In 2019, around 4.2 million fewer people were living in poverty in the US compared with the previous year, according to official data.
This is a significant drop, but not the largest reduction in history.
The US Census Bureau has published this poverty data since the end of the 1950s. The largest fall in a single year was in 1966 during the administration of President Lyndon B Johnson, when almost 4.7 million people were lifted out of poverty.
The financial crisis of 2007/8 and subsequent economic downturn saw sharp rises in poverty, which only began to decline from around 2015 during the Obama administration, with a growing economy and rising levels of employment.
Image caption,Food banks in the US face continued demand as unemployment due to the pandemic persists.

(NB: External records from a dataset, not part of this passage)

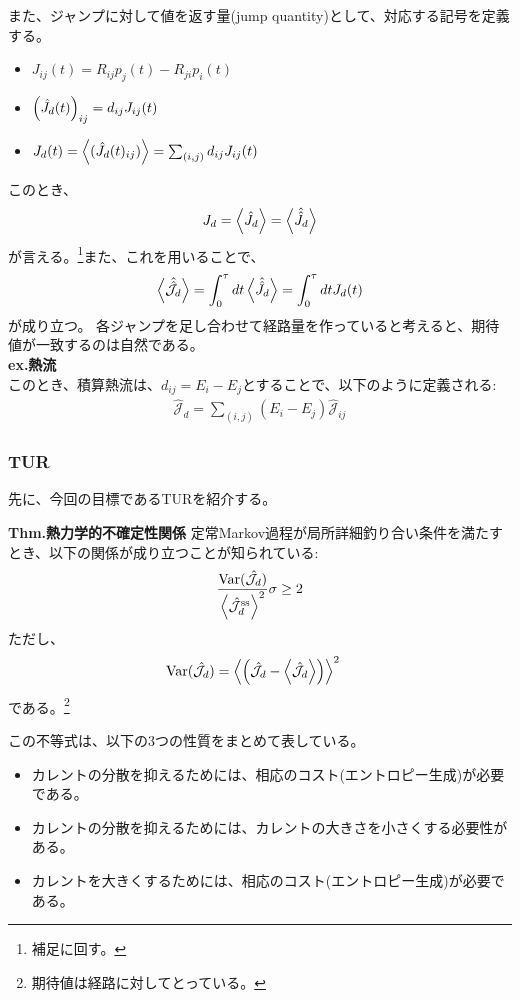 \documentclass[a4paper,11pt]{jsarticle}
\numberwithin{equation}{section}
\begin{document}
また、ジャンプに対して値を返す量(jump quantity)として、対応する記号を定義する。
\begin{itemize}
    \item ${J}_{ij}(t) = R_{ij}p_j(t) - R_{ji}p_i(t)$
    \item $\qty(\hat{J}_{d}(t))_{ij} = d_{ij} {J}_{ij}(t)$
    \item $J_{d}(t) = \ev{(\hat{J}_{d}(t)_{ij})} = \sum_{(i,j)} d_{ij} {J}_{ij}(t)$
\end{itemize}

このとき、
\begin{align}
    J_{d} = \ev{\hat{J}_{d}} = \ev{\hat{\hat{J}}_{d}}
\end{align}
が言える。\footnote{補足に回す。}また、これを用いることで、
\begin{align}
    \ev{\hat{\hat{\mathcal{J}}}_{d} } = \int_{0}^{\tau} dt \ev{\hat{\hat{J}}_{d}} = \int_{0}^{\tau} dt J_{d}(t)
\end{align}
が成り立つ。
各ジャンプを足し合わせて経路量を作っていると考えると、期待値が一致するのは自然である。\\

\textbf{ex.熱流}\\
このとき、積算熱流は、$d_{ij} = E_i - E_{j}$とすることで、以下のように定義される:
\begin{align}
    \hat{\mathcal{J}}_{d} = \sum_{(i,j)} (E_i - E_j) \hat{\mathcal{J}}_{ij}
\end{align}

\subsubsection{TUR}
先に、今回の目標であるTURを紹介する。
\begin{itembox}[l]{\textbf{Thm.熱力学的不確定性関係}}
    定常Markov過程が局所詳細釣り合い条件を満たすとき、以下の関係が成り立つことが知られている:
    \begin{align}
        \frac{\text{Var}(\hat{\mathcal{J}}_d)}{\ev{\hat{\mathcal{J}}_d^{\text{ss}}}^2} \sigma \geq 2
    \end{align}
    ただし、
    \begin{align}
        \text{Var}(\hat{\mathcal{J}}_d) &= \ev{\qty(\hat{\mathcal{J}}_d -\ev{\hat{\mathcal{J}_d}})}^2
    \end{align}
    である。\footnote{期待値は経路に対してとっている。}
\end{itembox}
この不等式は、以下の3つの性質をまとめて表している。
\begin{itemize}
    \item カレントの分散を抑えるためには、相応のコスト(エントロピー生成)が必要である。
    \item カレントの分散を抑えるためには、カレントの大きさを小さくする必要性がある。
    \item カレントを大きくするためには、相応のコスト(エントロピー生成)が必要である。
\end{itemize}
\end{document}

The continued strength of the economy under President Trump (at least until the pandemic hit) has been matched by a continuing fall in the poverty rate.
This overall national figure masks wide variations across regions and ethnic groups in America. In 2019, while 10.5% of the population was defined as living in poverty, the figure for black Americans was 18.8 and for white (non-Hispanic) Americans it was 7.3%.
Figures for 2020 are not yet available, but are expected to show a sharp rise in poverty as a result of the pandemic.